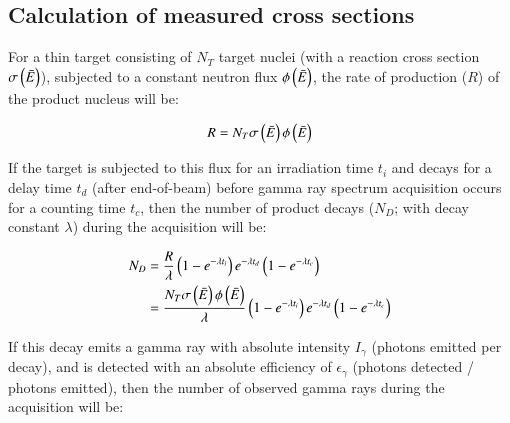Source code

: 



\subsection{Calculation of measured cross sections}\label{sec:calcs_sec_np}


For a thin target consisting of \(N_T\) target nuclei (with a reaction cross section $\sigma\left( \bar{E}\right)$), subjected to a constant neutron flux $\phi\left( \bar{E}\right)$, the rate of production ($R$) of the product nucleus will be:

\begin{equation}
R = N_T \sigma\left( \bar{E}\right) \phi\left( \bar{E}\right) 
\end{equation}

If the target is subjected to this flux  for an irradiation  time $t_i$ and decays for a  delay time $t_d$ (after end-of-beam) before gamma ray spectrum acquisition occurs for a counting time  $t_c$, then the number of product decays ($N_D$; with decay constant $\lambda$) during the acquisition will be:


\begin{align}
N_D &= \dfrac{R}{\lambda}\left( 1 - e^{-\lambda t_i}\right) e^{-\lambda t_d} \left( 1 - e^{-\lambda t_c}\right)
\\
&= \dfrac{N_T \sigma\left( \bar{E}\right) \phi\left( \bar{E}\right) }{\lambda}\left( 1 - e^{-\lambda t_i}\right) e^{-\lambda t_d} \left( 1 - e^{-\lambda t_c}\right) \nonumber
\end{align}


If this decay emits a gamma ray with absolute intensity $I_\gamma$ (photons emitted per decay), and is detected with an absolute efficiency  of $\epsilon_\gamma$ (photons detected / photons emitted), then the number of observed gamma rays during the acquisition will be:


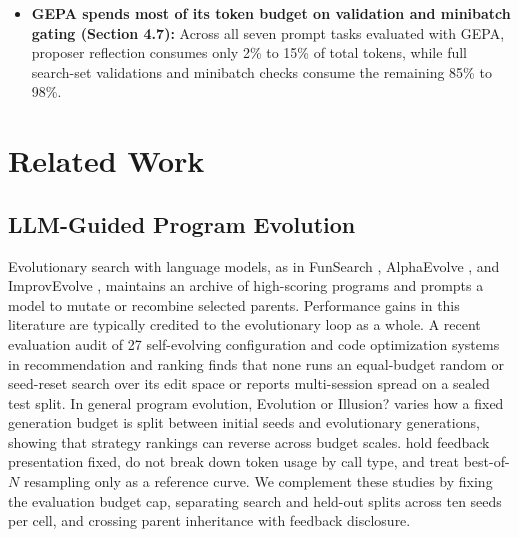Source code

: \documentclass[10pt]{article}
\begin{document}
\begin{itemize}
  categories are retained in the parent and filtered from future failure
  lists, \texttt{first-k} disclosure shifts across 46\% to 86\% of the
  search set, catching up by round 4 and finishing at the same level.
  Conversely, random mixed minibatches reduce parent-inheritance
  accuracy by spending feedback slots on passing examples.
\item
  \textbf{GEPA spends most of its token budget on validation and
  minibatch gating (Section 4.7):} Across all seven prompt tasks
  evaluated with GEPA, proposer reflection consumes only 2\% to 15\% of
  total tokens, while full search-set validations and minibatch checks
  consume the remaining 85\% to 98\%.
\end{itemize}

\hypertarget{related-work}{%
\section{Related Work}\label{related-work}}

\hypertarget{llm-guided-program-evolution}{%
\subsection{LLM-Guided Program
Evolution}\label{llm-guided-program-evolution}}

Evolutionary search with language models, as in FunSearch
\citep{romeraparedes2023mathematical}, AlphaEvolve
\citep{alexander2025alphaevolve}, and ImprovEvolve
\citep{kravatskiy2026improvevolve}, maintains an archive of high-scoring
programs and prompts a model to mutate or recombine selected parents.
Performance gains in this literature are typically credited to the
evolutionary loop as a whole. A recent evaluation audit of 27
self-evolving configuration and code optimization systems in
recommendation and ranking \citep{yang2026selfevolvingrecsys} finds that
none runs an equal-budget random or seed-reset search over its edit
space or reports multi-session spread on a sealed test split. In general
program evolution, Evolution or Illusion? \citep{oved2026evolution}
varies how a fixed generation budget is split between initial seeds and
evolutionary generations, showing that strategy rankings can reverse
across budget scales. \citet{oved2026evolution} hold feedback
presentation fixed, do not break down token usage by call type, and
treat best-of-\(N\) resampling only as a reference curve. We complement
these studies by fixing the evaluation budget cap, separating search and
held-out splits across ten seeds per cell, and crossing parent
inheritance with feedback disclosure.
\end{document}
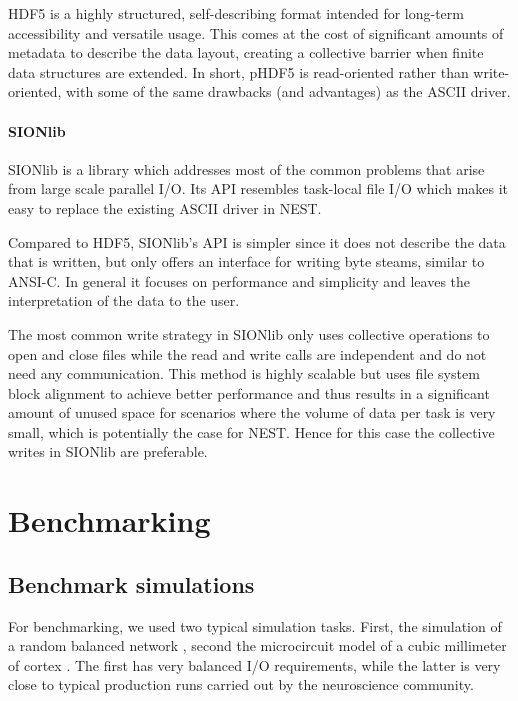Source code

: \documentclass[]{YIC2015}
\begin{document}
HDF5 is a highly structured, self-describing format intended for
long-term accessibility and versatile usage. This comes at the cost of
significant amounts of metadata to describe the data layout, creating
a collective barrier when finite data structures are extended. In
short, pHDF5 is read-oriented rather than write-oriented, with some of
the same drawbacks (and advantages) as the ASCII driver.


\paragraph{SIONlib}

SIONlib \cite{frings2009scalable} is a library which addresses most of
the common problems that arise from large scale parallel I/O. Its API
resembles task-local file I/O which makes it easy to replace the
existing ASCII driver in NEST.

Compared to HDF5, SIONlib's API is simpler since it does not describe
the data that is written, but only offers an interface for writing
byte steams, similar to ANSI-C. In general it focuses on performance
and simplicity and leaves the interpretation of the data to the user.

The most common write strategy in SIONlib only uses collective
operations to open and close files while the read and write calls are
independent and do not need any communication. This method is highly
scalable but uses file system block alignment to achieve better
performance and thus results in a significant amount of unused space
for scenarios where the volume of data per task is very small, which
is potentially the case for NEST. Hence for this case the collective
writes in SIONlib are preferable.

\section{Benchmarking}

\subsection{Benchmark simulations}\label{sect:use_cases}

For benchmarking,
we used two typical simulation tasks. First, the
simulation of a random balanced network \cite{morrison07}, second the
microcircuit model of a cubic millimeter of cortex \cite{potjans14}.
The first has very balanced I/O requirements, while the latter is very
close to typical production runs carried out by the neuroscience
community.
\end{document}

==========

Your objective: When you reach the line with "short, pHDF5 is" in the records above, start writing out lines exactly, and stop once the line with "the data that" has been written; include nothing else.

Response area:
short, pHDF5 is read-oriented rather than write-oriented, with some of
the same drawbacks (and advantages) as the ASCII driver.


\paragraph{SIONlib}

SIONlib \cite{frings2009scalable} is a library which addresses most of
the common problems that arise from large scale parallel I/O. Its API
resembles task-local file I/O which makes it easy to replace the
existing ASCII driver in NEST.

Compared to HDF5, SIONlib's API is simpler since it does not describe
the data that is written, but only offers an interface for writing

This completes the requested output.